October 23, 2023
KUALA LUMPUR – For several decades, Malaysia’s students have been haunted by the prospect of entering a public school toilet – not because of phantoms or ghosts, but due to the terrible condition of the facilities.
These restrooms are often filthy and poorly maintained, pungent with the stench of urine and waste. Broken urinals and toilet bowls, coupled with dirty, wet floors complete the unsanitary picture.
But students can now breathe easier. The government in July allocated RM650 million (S$187.2 million) to address the problem across more than 8,000 schools nationwide.
As at Sept 22, the toilet upgrade project has been implemented or completed in 7,544 schools, representing 90.3 per cent of the 8,354 schools earmarked for development, said a statement by the Prime Minister’s Department.

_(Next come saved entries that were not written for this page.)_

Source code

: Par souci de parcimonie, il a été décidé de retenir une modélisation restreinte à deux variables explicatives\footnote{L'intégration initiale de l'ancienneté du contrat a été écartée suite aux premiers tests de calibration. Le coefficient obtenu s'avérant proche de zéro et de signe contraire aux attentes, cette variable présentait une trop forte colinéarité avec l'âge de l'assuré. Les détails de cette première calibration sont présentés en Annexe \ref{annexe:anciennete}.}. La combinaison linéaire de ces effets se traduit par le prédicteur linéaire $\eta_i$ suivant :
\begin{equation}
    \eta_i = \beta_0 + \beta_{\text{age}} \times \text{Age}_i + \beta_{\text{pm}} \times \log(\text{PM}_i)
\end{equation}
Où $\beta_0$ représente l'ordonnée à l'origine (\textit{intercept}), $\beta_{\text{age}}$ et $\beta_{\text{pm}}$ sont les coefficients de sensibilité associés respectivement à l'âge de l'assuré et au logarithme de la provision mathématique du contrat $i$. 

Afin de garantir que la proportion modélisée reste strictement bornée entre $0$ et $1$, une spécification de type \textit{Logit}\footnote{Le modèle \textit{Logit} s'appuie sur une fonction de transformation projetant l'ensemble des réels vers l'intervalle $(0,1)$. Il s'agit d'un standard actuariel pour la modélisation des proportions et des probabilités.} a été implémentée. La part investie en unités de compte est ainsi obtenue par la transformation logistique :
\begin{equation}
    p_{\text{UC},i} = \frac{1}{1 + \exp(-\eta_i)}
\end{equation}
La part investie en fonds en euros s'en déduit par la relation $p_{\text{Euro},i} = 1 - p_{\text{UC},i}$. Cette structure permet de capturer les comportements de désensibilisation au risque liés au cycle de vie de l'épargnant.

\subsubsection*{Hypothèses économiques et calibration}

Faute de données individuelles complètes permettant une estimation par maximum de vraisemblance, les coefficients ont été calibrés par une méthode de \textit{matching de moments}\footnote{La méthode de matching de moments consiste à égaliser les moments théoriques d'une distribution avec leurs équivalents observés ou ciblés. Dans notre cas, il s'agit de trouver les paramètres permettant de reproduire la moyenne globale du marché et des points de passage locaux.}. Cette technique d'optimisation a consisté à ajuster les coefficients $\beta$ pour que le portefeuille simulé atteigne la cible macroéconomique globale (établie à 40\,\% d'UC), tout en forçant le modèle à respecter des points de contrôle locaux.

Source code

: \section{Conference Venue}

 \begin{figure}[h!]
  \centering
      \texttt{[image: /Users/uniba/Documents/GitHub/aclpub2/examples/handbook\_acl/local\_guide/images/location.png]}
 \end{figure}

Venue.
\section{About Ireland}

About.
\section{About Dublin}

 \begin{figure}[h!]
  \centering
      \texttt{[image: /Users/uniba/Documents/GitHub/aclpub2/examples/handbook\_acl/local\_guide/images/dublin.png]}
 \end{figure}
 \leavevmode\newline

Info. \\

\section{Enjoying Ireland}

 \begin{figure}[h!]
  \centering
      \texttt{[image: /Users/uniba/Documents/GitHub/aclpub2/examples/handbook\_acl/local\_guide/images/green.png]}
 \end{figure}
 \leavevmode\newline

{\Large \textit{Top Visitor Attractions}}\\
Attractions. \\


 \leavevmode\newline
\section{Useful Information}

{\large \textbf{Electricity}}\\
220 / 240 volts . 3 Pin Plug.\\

“The remaining 810, or 9.7 per cent, of the projects are in the final step of the procurement process. The projects are expected to be completed by the end of October,” the statement said.
The move is a welcome relief for teachers, parents and students after enduring decades of poor conditions when answering the call of nature.
In September 2022, then Education Minister Radzi Jidin told a press conference that some students would skip breakfast just so they would not have the urge to use the toilet while in school.
The issue was also recently highlighted by Prime Minister Anwar Ibrahim in a Facebook post, which featured a letter from a pupil named Maryam asking him to fix the toilets in her school.
Addressing him as “Uncle Anwar”, the nine-year-old girl wrote: “In the first stall of the toilet is a squat toilet. Yes, a squat toilet. Beside the squat toilet is a hole that looks like (a) spider can crawl out any second. The rest of the stalls are the same.”
Eight-year-old Fiona Johari from Sekolah Kebangsaan Bukit Damansara told The Straits Times that the condition of the toilets in her school is terrible. The lights are not working, the floors are wet and the toilet bowls or squatting pans are filthy as they are not cleaned. Often, they are also old and cracked.
“I expect a well-lit, inviting and extremely clean facility. Sitting toilets are my preference and I want the option of having both toilet paper and a hand-held bidet,” said the pupil, whose school will have its facilities upgraded soon.
Prior to the upgrade, school toilets rarely had toilet paper, offering only a rubber hose connected to a wall tap to be used as a hand-held bidet. The hose end is usually left on the dirty toilet floor – making it quite disgusting for anyone to use.
Photographs of the new toilets show a proper bidet, with its squeeze handle hooked upright on a wall fixture, off the floor.
Despite the improvements, some teachers told ST that more needs to be done.
A teacher from an all-girls’ secondary school in Kuala Lumpur said that five restrooms with 20 cubicles are being upgraded at the moment, with the students having the option of using a squatting or sitting toilet.
The teacher, who requested anonymity for herself and the school, revealed that not all five restrooms would be upgraded equally, with more being repaired and maintained.
Another senior teacher from a 130-year-old school in Kedah said that only one of the school’s many toilets has been upgraded, while the rest remained the same.
Unlike the school in the nation’s capital, his school has only squatting toilets available despite the renovation.
“We received funding for only one toilet. The rest remain the same,” said the teacher, who also requested anonymity.